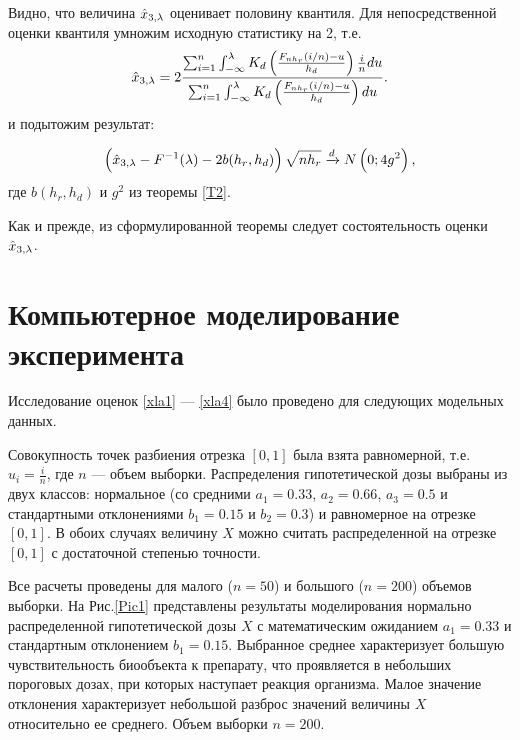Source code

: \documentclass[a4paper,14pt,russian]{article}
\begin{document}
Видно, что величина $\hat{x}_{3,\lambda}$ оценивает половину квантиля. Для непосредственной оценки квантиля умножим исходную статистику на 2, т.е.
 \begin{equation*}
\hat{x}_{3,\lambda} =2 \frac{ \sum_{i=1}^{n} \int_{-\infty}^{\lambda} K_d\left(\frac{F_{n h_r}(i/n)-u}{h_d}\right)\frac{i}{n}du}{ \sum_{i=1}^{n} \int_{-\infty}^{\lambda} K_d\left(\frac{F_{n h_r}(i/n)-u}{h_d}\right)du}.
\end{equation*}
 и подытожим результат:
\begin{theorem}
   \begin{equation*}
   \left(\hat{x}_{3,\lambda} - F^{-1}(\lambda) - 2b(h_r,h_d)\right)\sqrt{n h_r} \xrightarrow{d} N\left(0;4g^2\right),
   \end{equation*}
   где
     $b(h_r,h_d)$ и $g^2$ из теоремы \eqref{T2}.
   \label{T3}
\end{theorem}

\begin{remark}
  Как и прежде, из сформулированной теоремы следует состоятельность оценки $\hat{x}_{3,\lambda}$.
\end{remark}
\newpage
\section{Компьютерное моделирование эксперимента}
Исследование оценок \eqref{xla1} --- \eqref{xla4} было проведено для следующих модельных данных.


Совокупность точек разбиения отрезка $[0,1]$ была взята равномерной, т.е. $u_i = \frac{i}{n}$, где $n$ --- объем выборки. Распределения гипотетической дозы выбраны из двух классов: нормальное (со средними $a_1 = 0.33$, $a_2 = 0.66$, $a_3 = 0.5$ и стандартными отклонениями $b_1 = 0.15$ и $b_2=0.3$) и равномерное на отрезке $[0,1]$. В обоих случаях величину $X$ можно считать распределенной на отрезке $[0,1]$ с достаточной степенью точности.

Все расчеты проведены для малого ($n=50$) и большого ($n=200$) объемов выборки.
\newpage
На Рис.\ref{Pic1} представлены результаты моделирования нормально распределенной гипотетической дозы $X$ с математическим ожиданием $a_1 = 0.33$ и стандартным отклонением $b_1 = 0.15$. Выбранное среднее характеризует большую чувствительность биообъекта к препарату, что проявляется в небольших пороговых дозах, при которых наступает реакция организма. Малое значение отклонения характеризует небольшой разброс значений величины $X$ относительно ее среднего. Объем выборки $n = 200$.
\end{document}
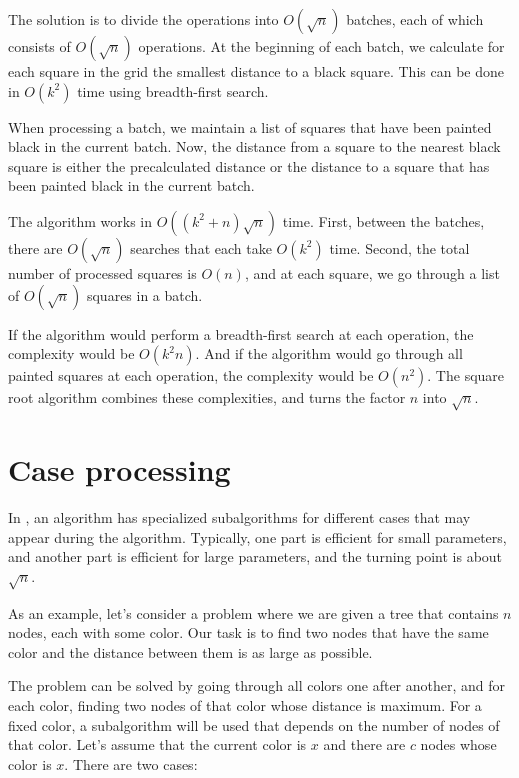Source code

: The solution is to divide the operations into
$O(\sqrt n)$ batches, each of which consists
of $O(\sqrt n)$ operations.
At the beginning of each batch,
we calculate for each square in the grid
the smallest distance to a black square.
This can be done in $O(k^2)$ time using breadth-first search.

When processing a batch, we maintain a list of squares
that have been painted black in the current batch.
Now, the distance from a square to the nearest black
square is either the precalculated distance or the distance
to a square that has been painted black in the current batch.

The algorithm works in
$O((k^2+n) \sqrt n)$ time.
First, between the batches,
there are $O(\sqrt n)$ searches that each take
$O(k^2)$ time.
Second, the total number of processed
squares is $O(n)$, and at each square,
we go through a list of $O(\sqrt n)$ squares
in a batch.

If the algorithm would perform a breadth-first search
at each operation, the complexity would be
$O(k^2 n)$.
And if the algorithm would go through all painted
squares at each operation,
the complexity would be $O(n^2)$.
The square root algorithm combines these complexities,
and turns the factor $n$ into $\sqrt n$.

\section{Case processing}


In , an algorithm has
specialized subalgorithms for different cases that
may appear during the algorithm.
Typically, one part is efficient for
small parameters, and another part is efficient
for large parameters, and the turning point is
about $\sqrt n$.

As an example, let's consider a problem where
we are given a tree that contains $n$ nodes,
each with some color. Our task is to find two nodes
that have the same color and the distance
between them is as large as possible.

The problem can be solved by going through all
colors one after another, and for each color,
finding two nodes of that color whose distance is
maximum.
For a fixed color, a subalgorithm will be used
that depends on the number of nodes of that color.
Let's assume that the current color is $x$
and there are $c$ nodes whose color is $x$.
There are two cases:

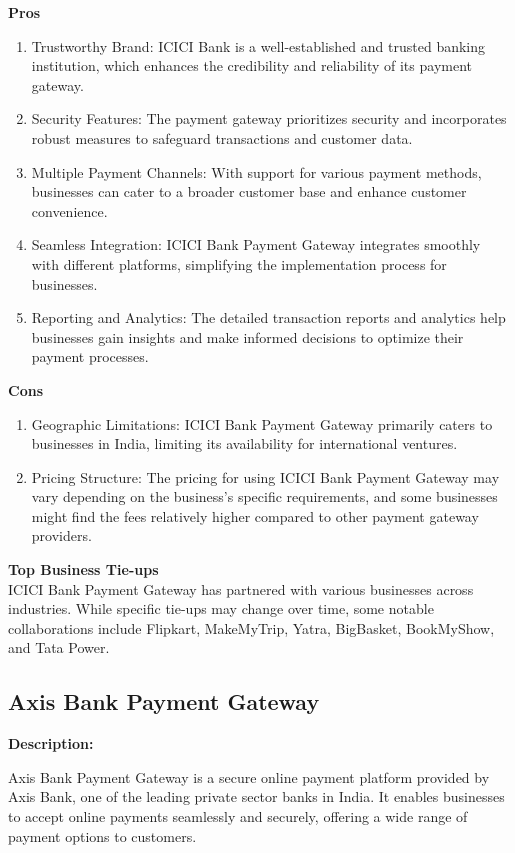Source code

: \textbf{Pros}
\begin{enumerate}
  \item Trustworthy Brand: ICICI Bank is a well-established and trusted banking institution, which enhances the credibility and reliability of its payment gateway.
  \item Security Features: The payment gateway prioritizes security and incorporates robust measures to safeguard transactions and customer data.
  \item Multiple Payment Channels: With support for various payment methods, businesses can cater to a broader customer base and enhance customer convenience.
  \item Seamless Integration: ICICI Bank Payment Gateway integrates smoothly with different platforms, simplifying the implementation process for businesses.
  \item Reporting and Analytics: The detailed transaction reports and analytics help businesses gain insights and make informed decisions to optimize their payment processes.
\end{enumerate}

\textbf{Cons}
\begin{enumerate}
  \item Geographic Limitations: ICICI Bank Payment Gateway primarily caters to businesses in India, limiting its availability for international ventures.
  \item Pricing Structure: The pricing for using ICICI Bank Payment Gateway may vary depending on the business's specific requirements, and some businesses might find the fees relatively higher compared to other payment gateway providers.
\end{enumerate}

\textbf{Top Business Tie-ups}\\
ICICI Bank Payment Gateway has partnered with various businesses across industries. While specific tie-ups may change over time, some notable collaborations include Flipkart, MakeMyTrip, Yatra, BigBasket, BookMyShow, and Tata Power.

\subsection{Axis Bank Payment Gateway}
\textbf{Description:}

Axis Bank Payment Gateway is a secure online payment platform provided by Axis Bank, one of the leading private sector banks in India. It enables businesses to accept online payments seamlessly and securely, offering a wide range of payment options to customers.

+ + +

• EXERCISE PROMPT: The lines holding the string "some" are what is needed from the material above.

• EXERCISE SOLUTION:
each with some color. Our task is to find two nodes
  \item Pricing Structure: The pricing for using ICICI Bank Payment Gateway may vary depending on the business's specific requirements, and some businesses might find the fees relatively higher compared to other payment gateway providers.
ICICI Bank Payment Gateway has partnered with various businesses across industries. While specific tie-ups may change over time, some notable collaborations include Flipkart, MakeMyTrip, Yatra, BigBasket, BookMyShow, and Tata Power.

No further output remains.